_Exercise_. Copy every line of the records below that holds the word "find".
Exercise material section start
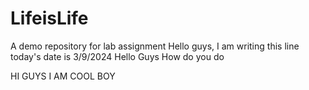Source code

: # LifeisLife
A demo repository for lab assignment
Hello guys, I am writing this line 
today's date is 3/9/2024
Hello Guys How do you do

HI GUYS I AM COOL BOY

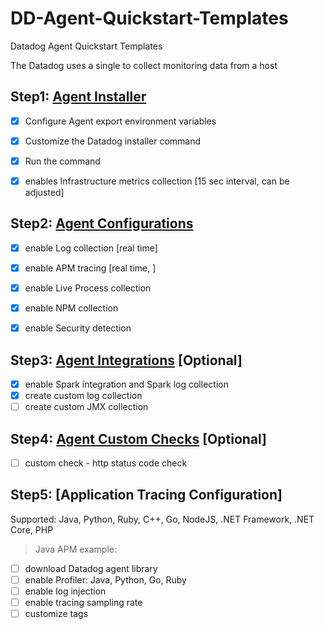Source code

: # DD-Agent-Quickstart-Templates
Datadog Agent Quickstart Templates 

The Datadog uses a single to collect monitoring data from a host 

## Step1: [Agent Installer](agent_install.md)
- [x] Configure Agent export environment variables
- [x] Customize the Datadog installer command
- [x] Run the command
- [x] enables Infrastructure metrics collection [15 sec interval, can be adjusted]


## Step2: [Agent Configurations](agent_configurations.md)
- [x] enable Log collection [real time]
- [x] enable APM tracing [real time, ]
- [x] enable Live Process collection
- [x] enable NPM collection
- [x] enable Security detection


## Step3: [Agent Integrations](agent_integrations.md) [Optional]
- [x] enable Spark integration and Spark log collection
- [x] create custom log collection
- [ ] create custom JMX collection

## Step4: [Agent Custom Checks](agent_custom_checks.md) [Optional]
- [ ] custom check - http status code check

## Step5: [Application Tracing Configuration]

Supported: Java, Python, Ruby, C++, Go, NodeJS, .NET Framework, .NET Core, PHP

> Java APM example:

- [ ] download Datadog agent library
- [ ] enable Profiler: Java, Python, Go, Ruby
- [ ] enable log injection
- [ ] enable tracing sampling rate
- [ ] customize tags
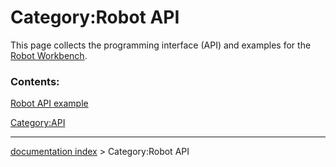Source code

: # Category:Robot API
This page collects the programming interface (API) and examples for the [Robot Workbench](Robot_Workbench.md).

### Contents:

[Robot API example](Robot_API_example.md)

[Category:API](Category:API.md)

---
[documentation index](../README.md) > Category:Robot API
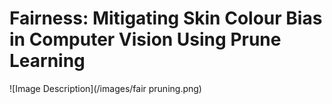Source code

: # Fairness: Mitigating Skin Colour Bias in Computer Vision Using Prune Learning

![Image Description](/images/fair pruning.png)
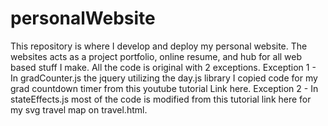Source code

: # personalWebsite
This repository is where I develop and deploy my personal website. The websites acts as a project portfolio, online resume, and hub for all web based stuff I make. 
All the code is original with 2 exceptions. 
Exception 1 - In gradCounter.js the jquery utilizing the day.js library I copied code for my grad countdown timer from this youtube tutorial Link here.
Exception 2 - In stateEffects.js most of the code is modified from this tutorial link here for my svg travel map on travel.html.
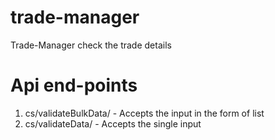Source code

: # trade-manager
Trade-Manager check the trade details 
# Api end-points
1. cs/validateBulkData/  - Accepts the input in the form of list
2. cs/validateData/  - Accepts the single input
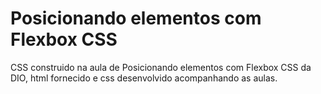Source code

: # Posicionando elementos com Flexbox CSS

CSS construido na aula de Posicionando elementos com Flexbox CSS da DIO, html fornecido e css desenvolvido acompanhando as aulas.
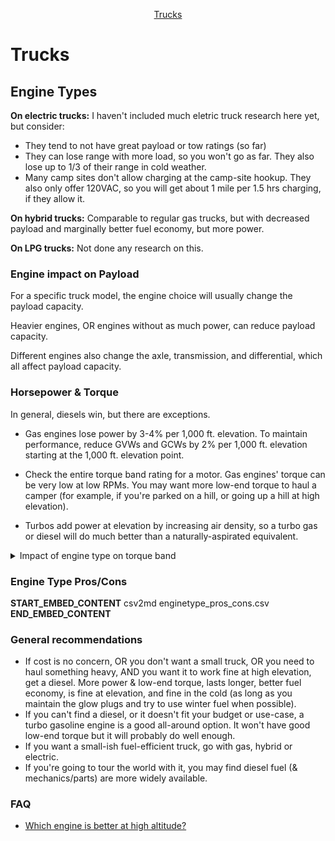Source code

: <!-- START doctoc generated TOC please keep comment here to allow auto update -->
<!-- DON'T EDIT THIS SECTION, INSTEAD RE-RUN doctoc TO UPDATE -->

<p align="center">
<a href="#trucks">Trucks</a>
</p>

<!-- END doctoc generated TOC please keep comment here to allow auto update -->

# Trucks

## Engine Types

**On electric trucks:** I haven't included much eletric truck research here yet, but consider:

 - They tend to not have great payload or tow ratings (so far)
 - They can lose range with more load, so you won't go as far. They also lose up to
   1/3 of their range in cold weather.
 - Many camp sites don't allow charging at the camp-site hookup. They also only
   offer 120VAC, so you will get about 1 mile per 1.5 hrs charging, if they allow it.

**On hybrid trucks:** Comparable to regular gas trucks, but with decreased payload and
marginally better fuel economy, but more power.

**On LPG trucks:** Not done any research on this.


### Engine impact on Payload

For a specific truck model, the engine choice will usually change the payload capacity.

Heavier engines, OR engines without as much power, can reduce payload capacity.

Different engines also change the axle, transmission, and differential, which all
affect payload capacity.


### Horsepower & Torque

In general, diesels win, but there are exceptions.

- Gas engines lose power by 3-4% per 1,000 ft. elevation. To maintain performance, reduce GVWs and GCWs by 2% per 1,000 ft. elevation starting at the 1,000 ft. elevation point.

- Check the entire torque band rating for a motor. Gas engines' torque can be very low at low RPMs. You may want more low-end torque to haul a camper (for example, if you're parked on a hill, or going up a hill at high elevation).

- Turbos add power at elevation by increasing air density, so a turbo gas or diesel will do much better than a naturally-aspirated equivalent.


<details><summary>Impact of engine type on torque band</summary>

#### Gas engine torque band

__START_EMBED_CONTENT__
csv2md truck_torque_gas.csv
__END_EMBED_CONTENT__

#### Diesel engine torque band

__START_EMBED_CONTENT__
csv2md truck_torque_diesel.csv
__END_EMBED_CONTENT__

</details>


### Engine Type Pros/Cons

__START_EMBED_CONTENT__
csv2md enginetype_pros_cons.csv
__END_EMBED_CONTENT__


### General recommendations

- If cost is no concern, OR you don't want a small truck, OR you need to haul something heavy, AND you want it to work fine at high elevation, get a diesel. More power & low-end torque, lasts longer, better fuel economy, is fine at elevation, and fine in the cold (as long as you maintain the glow plugs and try to use winter fuel when possible).
- If you can't find a diesel, or it doesn't fit your budget or use-case, a turbo gasoline engine is a good all-around option. It won't have good low-end torque but it will probably do well enough.
- If you want a small-ish fuel-efficient truck, go with gas, hybrid or electric.
- If you're going to tour the world with it, you may find diesel fuel (& mechanics/parts) are more widely available.

### FAQ

- [Which engine is better at high altitude?](https://engineering.mit.edu/engage/ask-an-engineer/which-engine-is-better-at-high-altitude-diesel-or-gasoline/)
Exercise material section end
_Solution_.
- If you can't find a diesel, or it doesn't fit your budget or use-case, a turbo gasoline engine is a good all-around option. It won't have good low-end torque but it will probably do well enough.
- If you're going to tour the world with it, you may find diesel fuel (& mechanics/parts) are more widely available.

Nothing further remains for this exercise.